Data under study below:

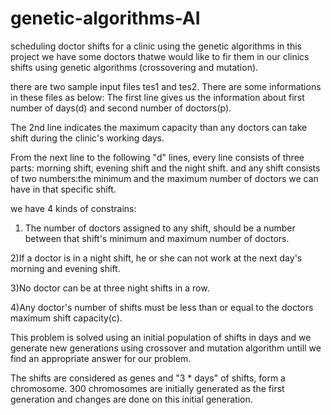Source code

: # genetic-algorithms-AI
scheduling doctor shifts for a clinic using the genetic algorithms
in this project we have some doctors thatwe would like to fir them in our clinics shifts using genetic algorithms (crossovering and mutation).

there are two sample input files tes1 and tes2. There are some informations in these files as below:
The first line gives us the information about first number of days(d) and second number of doctors(p).

The 2nd line indicates the maximum capacity than any doctors can take shift during the clinic's working days.

From the next line to the following "d" lines, every line consists of three parts: morning shift, evening shift and the night shift. and any shift consists of two numbers:the minimum and the maximum number of doctors we can have in that specific shift.

we have 4 kinds of constrains:
1) The number of doctors assigned to any shift, should be a number between that shift's minimum and maximum number of doctors.

2)If a doctor is in a night shift, he or she can not work at the next day's morning and evening shift.

3)No doctor can be at three night shifts in a row.

4)Any doctor's number of shifts must be less than or equal to the doctors maximum shift capacity(c).

This problem is solved using an initial population of shifts in days and we generate new generations using crossover and mutation algorithm untill we find an appropriate answer for our problem.

The shifts are considered as genes and "3 * days" of shifts, form a chromosome. 300 chromosomes are initially generated as the first generation and changes are done on this initial generation.
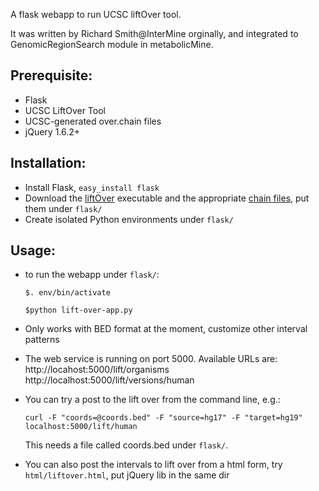 A flask webapp to run UCSC liftOver tool.

It was written by Richard Smith@InterMine orginally, and integrated to GenomicRegionSearch module in metabolicMine.

## Prerequisite:
- Flask
- UCSC LiftOver Tool
- UCSC-generated over.chain files
- jQuery 1.6.2+ 

## Installation:
- Install Flask, <code>easy_install flask</code>
- Download the <a href="http://hgdownload.cse.ucsc.edu/admin/exe/">liftOver</a> executable and the appropriate <a href="http://hgdownload.cse.ucsc.edu/downloads.html#liftover">chain files</a>, put them under <code>flask/</code> 
- Create isolated Python environments under <code>flask/</code>

## Usage:
- to run the webapp under <code>flask/</code>:

    <code>$. env/bin/activate</code>
  
    <code>$python lift-over-app.py</code> 

- Only works with BED format at the moment, customize other interval patterns
- The web service is running on port 5000. Available URLs are:
    http://locahost:5000/lift/organisms
    http://localhost:5000/lift/versions/human
 
- You can try a post to the lift over from the command line, e.g.:

     <code>curl -F "coords=@coords.bed" -F "source=hg17" -F "target=hg19" localhost:5000/lift/human</code>

     This needs a file called coords.bed under <code>flask/</code>. 

- You can also post the intervals to lift over from a html form, try <code>html/liftover.html</code>, put jQuery lib in the same dir


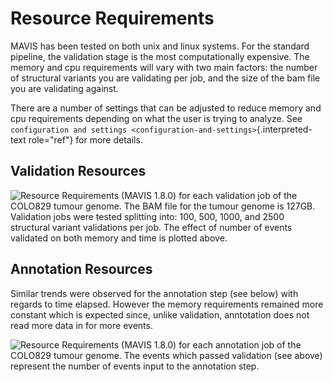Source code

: # Resource Requirements

MAVIS has been tested on both unix and linux systems. For the standard
pipeline, the validation stage is the most computationally expensive.
The memory and cpu requirements will vary with two main factors: the
number of structural variants you are validating per job, and the size
of the bam file you are validating against.

There are a number of settings that can be adjusted to reduce memory and
cpu requirements depending on what the user is trying to analyze. See
`configuration and settings <configuration-and-settings>`{.interpreted-text
role="ref"} for more details.

## Validation Resources

![Resource Requirements (MAVIS 1.8.0) for each validation job of the
COLO829 tumour genome. The BAM file for the tumour genome is 127GB.
Validation jobs were tested splitting into: 100, 500, 1000, and 2500
structural variant validations per job. The effect of number of events
validated on both memory and time is plotted
above.](/images/colo829_tumour_validation_resource_req.png)

## Annotation Resources

Similar trends were observed for the annotation step (see below) with
regards to time elapsed. However the memory requirements remained more
constant which is expected since, unlike validation, anntotation does
not read more data in for more events.

![Resource Requirements (MAVIS 1.8.0) for each annotation job of the
COLO829 tumour genome. The events which passed validation (see above)
represent the number of events input to the annotation
step.](/images/colo829_tumour_annotation_resource_req.png)
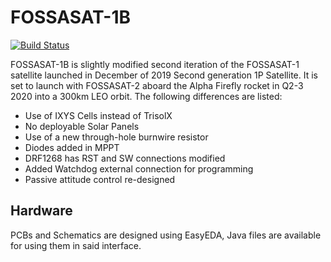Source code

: # FOSSASAT-1B

[![Build Status](https://travis-ci.com/FOSSASystems/FOSSASAT-1B.svg?token=oTDDePyoDp2t3LxYnUYz&branch=master)](https://travis-ci.com/FOSSASystems/FOSSASAT-1B)

FOSSASAT-1B is slightly modified second iteration of the FOSSASAT-1 satellite launched in December of 2019 Second generation 1P Satellite. It is set to launch with FOSSASAT-2 aboard the Alpha Firefly rocket in Q2-3 2020 into a 300km LEO orbit. The following differences are listed:

- Use of IXYS Cells instead of TrisolX
- No deployable Solar Panels
- Use of a new through-hole burnwire resistor
- Diodes added in MPPT
- DRF1268 has RST and SW connections modified
- Added Watchdog external connection for programming
- Passive attitude control re-designed


## Hardware

PCBs and Schematics are designed using EasyEDA, Java files are available for using them in said interface. 
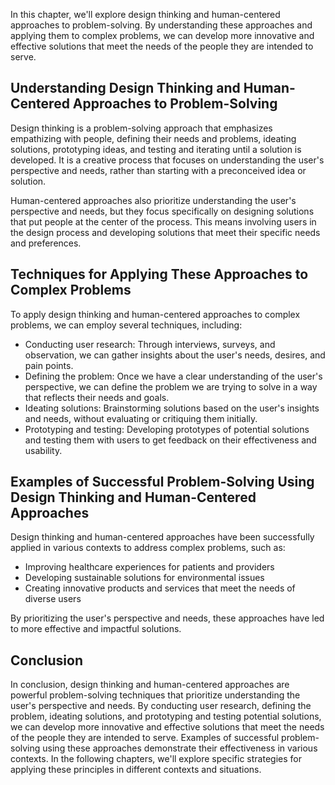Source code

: 
In this chapter, we'll explore design thinking and human-centered approaches to problem-solving. By understanding these approaches and applying them to complex problems, we can develop more innovative and effective solutions that meet the needs of the people they are intended to serve.

Understanding Design Thinking and Human-Centered Approaches to Problem-Solving
------------------------------------------------------------------------------

Design thinking is a problem-solving approach that emphasizes empathizing with people, defining their needs and problems, ideating solutions, prototyping ideas, and testing and iterating until a solution is developed. It is a creative process that focuses on understanding the user's perspective and needs, rather than starting with a preconceived idea or solution.

Human-centered approaches also prioritize understanding the user's perspective and needs, but they focus specifically on designing solutions that put people at the center of the process. This means involving users in the design process and developing solutions that meet their specific needs and preferences.

Techniques for Applying These Approaches to Complex Problems
------------------------------------------------------------

To apply design thinking and human-centered approaches to complex problems, we can employ several techniques, including:

* Conducting user research: Through interviews, surveys, and observation, we can gather insights about the user's needs, desires, and pain points.
* Defining the problem: Once we have a clear understanding of the user's perspective, we can define the problem we are trying to solve in a way that reflects their needs and goals.
* Ideating solutions: Brainstorming solutions based on the user's insights and needs, without evaluating or critiquing them initially.
* Prototyping and testing: Developing prototypes of potential solutions and testing them with users to get feedback on their effectiveness and usability.

Examples of Successful Problem-Solving Using Design Thinking and Human-Centered Approaches
------------------------------------------------------------------------------------------

Design thinking and human-centered approaches have been successfully applied in various contexts to address complex problems, such as:

* Improving healthcare experiences for patients and providers
* Developing sustainable solutions for environmental issues
* Creating innovative products and services that meet the needs of diverse users

By prioritizing the user's perspective and needs, these approaches have led to more effective and impactful solutions.

Conclusion
----------

In conclusion, design thinking and human-centered approaches are powerful problem-solving techniques that prioritize understanding the user's perspective and needs. By conducting user research, defining the problem, ideating solutions, and prototyping and testing potential solutions, we can develop more innovative and effective solutions that meet the needs of the people they are intended to serve. Examples of successful problem-solving using these approaches demonstrate their effectiveness in various contexts. In the following chapters, we'll explore specific strategies for applying these principles in different contexts and situations.


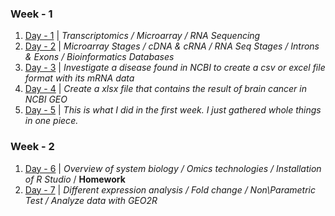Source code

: ### Week - 1
1. [Day - 1](/Day-1/Day-1.md) | _Transcriptomics / Microarray / RNA Sequencing_
1. [Day - 2](/Day-2/Day-2.md) | _Microarray Stages / cDNA & cRNA / RNA Seq Stages / Introns & Exons / Bioinformatics Databases_
1. [Day - 3](/Day-3/)  | _Investigate a disease found in NCBI to create a csv or excel file format with its mRNA data_
1. [Day - 4](/Day-4/) | _Create a xlsx file that contains the result of brain cancer in NCBI GEO_
1. [Day - 5](/Day-5/Day-5.md) | _This is what I did in the first week. I just gathered whole things in one piece._

### Week - 2
1. [Day - 6](/Day-6/) | _Overview of system biology / Omics technologies / Installation of R Studio_ / **Homework**
1. [Day - 7](/Day-7/) | _Different expression analysis / Fold change / Non\Parametric Test / Analyze data with GEO2R_



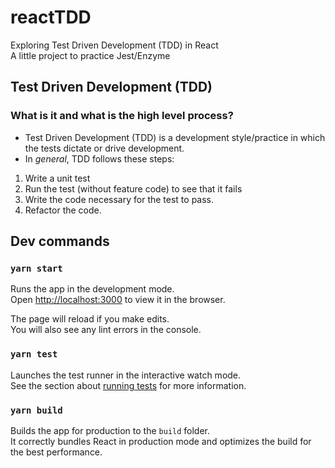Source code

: # reactTDD
Exploring Test Driven Development (TDD) in React   
A little project to practice Jest/Enzyme   

## Test Driven Development (TDD)
### What is it and what is the high level process?

- Test Driven Development (TDD) is a development style/practice in which the tests dictate or drive development.
- In *general*, TDD follows these steps:

1. Write a unit test
1. Run the test (without feature code) to see that it fails
1. Write the code necessary for the test to pass.
1. Refactor the code. 

## Dev commands
### `yarn start`

Runs the app in the development mode.<br />
Open [http://localhost:3000](http://localhost:3000) to view it in the browser.

The page will reload if you make edits.<br />
You will also see any lint errors in the console.

### `yarn test`

Launches the test runner in the interactive watch mode.<br />
See the section about [running tests](https://facebook.github.io/create-react-app/docs/running-tests) for more information.

### `yarn build`

Builds the app for production to the `build` folder.<br />
It correctly bundles React in production mode and optimizes the build for the best performance.


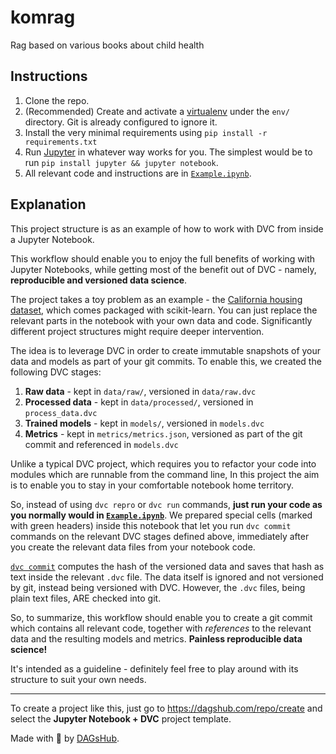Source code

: # komrag

Rag based on various books about child health

## Instructions

1. Clone the repo.
2. (Recommended) Create and activate a [virtualenv](https://virtualenv.pypa.io/) under the `env/` directory. Git is already configured to ignore it.
3. Install the very minimal requirements using `pip install -r requirements.txt`
4. Run [Jupyter](https://jupyter.org/) in whatever way works for you. The simplest would be to run `pip install jupyter && jupyter notebook`.
5. All relevant code and instructions are in [`Example.ipynb`](/Example.ipynb).

## Explanation

This project structure is as an example of how to work with DVC from inside a Jupyter Notebook.

This workflow should enable you to enjoy the full benefits of working with Jupyter Notebooks, while getting most of the benefit out of DVC - 
namely, **reproducible and versioned data science**.

The project takes a toy problem as an example - the [California housing dataset](https://scikit-learn.org/stable/datasets/index.html#california-housing-dataset), which comes packaged with scikit-learn.
You can just replace the relevant parts in the notebook with your own data and code.
Significantly different project structures might require deeper intervention.  

The idea is to leverage DVC in order to create immutable snapshots of your data and models as part of your git commits.
To enable this, we created the following DVC stages:
1. **Raw data** - kept in `data/raw/`, versioned in `data/raw.dvc` 
2. **Processed data** - kept in `data/processed/`, versioned in `process_data.dvc` 
3. **Trained models** - kept in `models/`, versioned in `models.dvc` 
4. **Metrics** - kept in `metrics/metrics.json`, versioned as part of the git commit and referenced in `models.dvc`

Unlike a typical DVC project, which requires you to refactor your code into modules which are runnable from the command line,
In this project the aim is to enable you to stay in your comfortable notebook home territory.

So, instead of using `dvc repro` or `dvc run` commands, **just run your code as you normally would in [`Example.ipynb`](/Example.ipynb)**. 
We prepared special cells (marked with green headers) inside this notebook that let you run `dvc commit` commands on the relevant
DVC stages defined above, immediately after you create the relevant data files from your notebook code.

[`dvc commit`](https://dvc.org/doc/commands-reference/commit) computes the hash of the versioned data and saves that hash
as text inside the relevant `.dvc` file. The data itself is ignored and not versioned by git, instead being versioned with DVC.
However, the `.dvc` files, being plain text files, ARE checked into git.

So, to summarize, this workflow should enable you to create a git commit which contains all relevant code, together with
*references* to the relevant data and the resulting models and metrics. **Painless reproducible data science!**

It's intended as a guideline - definitely feel free to play around with its structure to suit your own needs.

---

To create a project like this, just go to https://dagshub.com/repo/create and select the **Jupyter Notebook + DVC** project template.

Made with 🐶 by [DAGsHub](https://dagshub.com/).
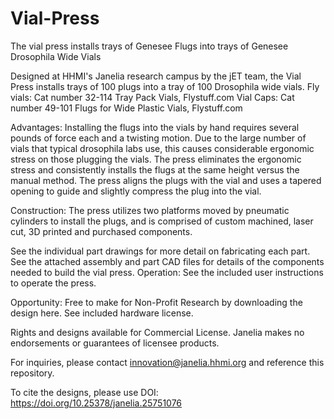 # Vial-Press
The vial press installs trays of Genesee Flugs into trays of Genesee Drosophila Wide Vials 

Designed at HHMI's Janelia research campus by the jET team, the Vial Press installs trays of 100 plugs into a tray of 100 Drosophila wide vials. 
Fly vials: Cat number 32-114 Tray Pack Vials, Flystuff.com
Vial Caps: Cat number 49-101 Flugs for Wide Plastic Vials, Flystuff.com

Advantages: Installing the flugs into the vials by hand requires several pounds of force each and a twisting motion. Due to the large number of vials that typical drosophila labs use, this causes considerable ergonomic stress on those plugging the vials. The press eliminates the ergonomic stress and consistently installs the flugs at the same height versus the manual method. The press aligns the plugs with the vial and uses a tapered opening to guide and slightly compress the plug into the vial. 

Construction: The press utilizes two platforms moved by pneumatic cylinders to install the plugs, and is comprised of custom machined, laser cut, 3D printed and purchased components.  

See the individual part drawings for more detail on fabricating each part. See the attached assembly and part CAD files for details of the components needed to build the vial press. 
Operation: See the included user instructions to operate the press.

Opportunity: Free to make for Non-Profit Research by downloading the design here. See included hardware license.

Rights and designs available for Commercial License. Janelia makes no endorsements or guarantees of licensee products.

For inquiries, please contact innovation@janelia.hhmi.org and reference this repository.

To cite the designs, please use DOI: https://doi.org/10.25378/janelia.25751076
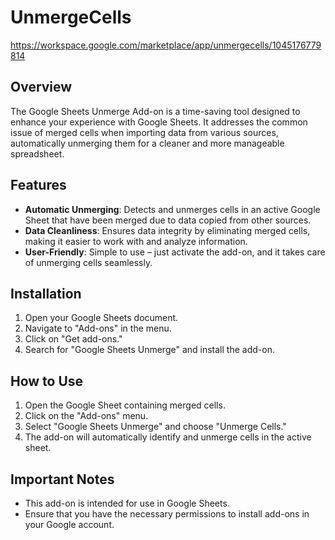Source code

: # UnmergeCells
https://workspace.google.com/marketplace/app/unmergecells/1045176779814

## Overview

The Google Sheets Unmerge Add-on is a time-saving tool designed to enhance your experience with Google Sheets. It addresses the common issue of merged cells when importing data from various sources, automatically unmerging them for a cleaner and more manageable spreadsheet.

## Features

- **Automatic Unmerging**: Detects and unmerges cells in an active Google Sheet that have been merged due to data copied from other sources.
- **Data Cleanliness**: Ensures data integrity by eliminating merged cells, making it easier to work with and analyze information.
- **User-Friendly**: Simple to use – just activate the add-on, and it takes care of unmerging cells seamlessly.

## Installation

1. Open your Google Sheets document.
2. Navigate to "Add-ons" in the menu.
3. Click on "Get add-ons."
4. Search for "Google Sheets Unmerge" and install the add-on.

## How to Use

1. Open the Google Sheet containing merged cells.
2. Click on the "Add-ons" menu.
3. Select "Google Sheets Unmerge" and choose "Unmerge Cells."
4. The add-on will automatically identify and unmerge cells in the active sheet.

## Important Notes

- This add-on is intended for use in Google Sheets.
- Ensure that you have the necessary permissions to install add-ons in your Google account.
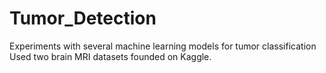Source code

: # Tumor_Detection
Experiments with several machine learning models for tumor classification
Used two brain MRI datasets founded on Kaggle. 
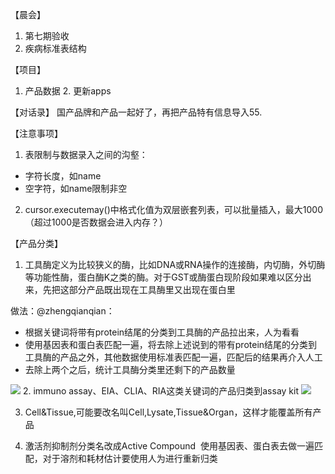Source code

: 【晨会】
1. 第七期验收
2. 疾病标准表结构







【项目】
1. 产品数据
	2. 更新apps



【对话录】
国产品牌和产品一起好了，再把产品特有信息导入55.


【注意事项】
1. 表限制与数据录入之间的沟壑：
- 字符长度，如name
- 空字符，如name限制非空
2. cursor.executemay()中格式化值为双层嵌套列表，可以批量插入，最大1000（超过1000是否数据会进入内存？）



【产品分类】
1. 工具酶定义为比较狭义的酶，比如DNA或RNA操作的连接酶，内切酶，外切酶等功能性酶，蛋白酶K之类的酶。对于GST或酶蛋白现阶段如果难以区分出来，先把这部分产品既出现在工具酶里又出现在蛋白里

做法：@zhengqianqian：
- 根据关键词将带有protein结尾的分类到工具酶的产品拉出来，人为看看
- 使用基因表和蛋白表匹配一遍，将去除上述说到的带有protein结尾的分类到工具酶的产品之外，其他数据使用标准表匹配一遍，匹配后的结果再介入人工
- 去除上两个之后，统计工具酶分类里还剩下的产品数量

![](https://work.aliyun.com/attachment/downloadex?ri=%2Falimail%2FinternalLinks%2FrefreshToken&o=1&et=normal&ext=png&e=jin.zhang%40deepbiogroup.com&f=97de4700-0ba3-4ad3-95d8-71e7c07be64b&m=2_0%3ADzzzzyRA3SU%24---.OSCmD5L&n=temp4cj.png)
2. immuno assay、EIA、CLIA、RIA这类关键词的产品归类到assay kit 
![](https://work.aliyun.com/attachment/downloadex?ri=%2Falimail%2FinternalLinks%2FrefreshToken&o=1&et=normal&ext=png&e=jin.zhang%40deepbiogroup.com&f=86778c07-48a5-4d3d-a1ab-f6195eab89aa&m=2_0%3ADzzzzyRA3SU%24---.OSCmD5L&n=temp4cj.png)

3. Cell&Tissue,可能要改名叫Cell,Lysate,Tissue&Organ，这样才能覆盖所有产品


4. 激活剂抑制剂分类名改成Active Compound  使用基因表、蛋白表去做一遍匹配，对于溶剂和耗材估计要使用人为进行重新归类



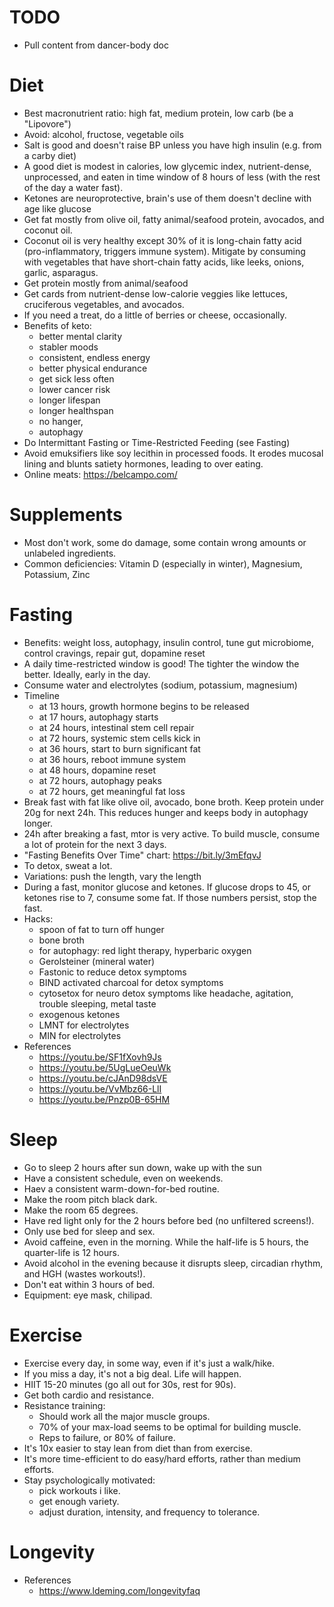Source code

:
# TODO
- Pull content from dancer-body doc


# Diet
- Best macronutrient ratio: high fat, medium protein, low carb (be a "Lipovore")
- Avoid: alcohol, fructose, vegetable oils
- Salt is good and doesn't raise BP unless you have high insulin (e.g. from a carby diet)
- A good diet is modest in calories, low glycemic index, nutrient-dense, unprocessed, and eaten in time window of 8 hours of less (with the rest of the day a water fast).
- Ketones are neuroprotective, brain's use of them doesn't decline with age like glucose
- Get fat mostly from olive oil, fatty animal/seafood protein, avocados, and coconut oil.
- Coconut oil is very healthy except 30% of it is long-chain fatty acid (pro-inflammatory, triggers immune system). Mitigate by consuming with vegetables that have short-chain fatty acids, like leeks, onions, garlic, asparagus.
- Get protein mostly from animal/seafood
- Get cards from nutrient-dense low-calorie veggies like lettuces, cruciferous vegetables, and avocados.
- If you need a treat, do a little of berries or cheese, occasionally.
- Benefits of keto:
  - better mental clarity
  - stabler moods
  - consistent, endless energy
  - better physical endurance
  - get sick less often
  - lower cancer risk
  - longer lifespan
  - longer healthspan
  - no hanger,
  - autophagy
- Do Intermittant Fasting or Time-Restricted Feeding (see Fasting)
- Avoid emuksifiers like soy lecithin in processed foods. It erodes mucosal lining and blunts satiety hormones, leading to over eating.
- Online meats: https://belcampo.com/


# Supplements
- Most don't work, some do damage, some contain wrong amounts or unlabeled ingredients.
- Common deficiencies: Vitamin D (especially in winter), Magnesium, Potassium, Zinc


# Fasting
- Benefits: weight loss, autophagy, insulin control, tune gut microbiome, control cravings, repair gut, dopamine reset
- A daily time-restricted window is good! The tighter the window the better. Ideally, early in the day.
- Consume water and electrolytes (sodium, potassium, magnesium)
- Timeline
  - at 13 hours, growth hormone begins to be released
  - at 17 hours, autophagy starts
  - at 24 hours, intestinal stem cell repair
  - at 72 hours, systemic stem cells kick in
  - at 36 hours, start to burn significant fat
  - at 36 hours, reboot immune system
  - at 48 hours, dopamine reset
  - at 72 hours, autophagy peaks
  - at 72 hours, get meaningful fat loss
- Break fast with fat like olive oil, avocado, bone broth. Keep protein under 20g for next 24h. This reduces hunger and keeps body in autophagy longer.
- 24h after breaking a fast, mtor is very active. To build muscle, consume a lot of protein for the next 3 days.
- "Fasting Benefits Over Time" chart: https://bit.ly/3mEfqvJ
- To detox, sweat a lot.
- Variations: push the length, vary the length
- During a fast, monitor glucose and ketones. If glucose drops to 45, or ketones rise to 7, consume some fat. If those numbers persist, stop the fast.
- Hacks:
  - spoon of fat to turn off hunger
  - bone broth
  - for autophagy: red light therapy, hyperbaric oxygen
  - Gerolsteiner (mineral water)
  - Fastonic to reduce detox symptoms
  - BIND activated charcoal for detox symptoms
  - cytosetox for neuro detox symptoms like headache, agitation, trouble sleeping, metal taste
  - exogenous ketones
  - LMNT for electrolytes
  - MIN for electrolytes
- References
  - https://youtu.be/SF1fXovh9Js
  - https://youtu.be/5UgLueOeuWk
  - https://youtu.be/cJAnD98dsVE
  - https://youtu.be/VvMbz66-LlI
  - https://youtu.be/Pnzp0B-65HM


# Sleep
- Go to sleep 2 hours after sun down, wake up with the sun
- Have a consistent schedule, even on weekends.
- Haev a consistent warm-down-for-bed routine.
- Make the room pitch black dark.
- Make the room 65 degrees.
- Have red light only for the 2 hours before bed (no unfiltered screens!).
- Only use bed for sleep and sex.
- Avoid caffeine, even in the morning. While the half-life is 5 hours, the quarter-life is 12 hours.
- Avoid alcohol in the evening because it disrupts sleep, circadian rhythm, and HGH (wastes workouts!).
- Don't eat within 3 hours of bed.
- Equipment: eye mask, chilipad.


# Exercise
- Exercise every day, in some way, even if it's just a walk/hike.
- If you miss a day, it's not a big deal. Life will happen.
- HIIT 15-20 minutes (go all out for 30s, rest for 90s).
- Get both cardio and resistance.
- Resistance training:
  - Should work all the major muscle groups.
  - 70% of your max-load seems to be optimal for building muscle.
  - Reps to failure, or 80% of failure.
- It's 10x easier to stay lean from diet than from exercise.
- It's more time-efficient to do easy/hard efforts, rather than medium efforts.
- Stay psychologically motivated:
  - pick workouts i like.
  - get enough variety.
  - adjust duration, intensity, and frequency to tolerance.


# Longevity
- References
  - https://www.ldeming.com/longevityfaq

End of Data under study.

*Work order*. Which lines above run from the one containing "1. [Day - 1](/Day-1/Day-1.md)" down to the one containing "1. [Day - 4](/Day-4/)"? Repeat exactly those, both ends included, and nothing else.

*Task result*.
1. [Day - 1](/Day-1/Day-1.md) | _Transcriptomics / Microarray / RNA Sequencing_
1. [Day - 2](/Day-2/Day-2.md) | _Microarray Stages / cDNA & cRNA / RNA Seq Stages / Introns & Exons / Bioinformatics Databases_
1. [Day - 3](/Day-3/)  | _Investigate a disease found in NCBI to create a csv or excel file format with its mRNA data_
1. [Day - 4](/Day-4/) | _Create a xlsx file that contains the result of brain cancer in NCBI GEO_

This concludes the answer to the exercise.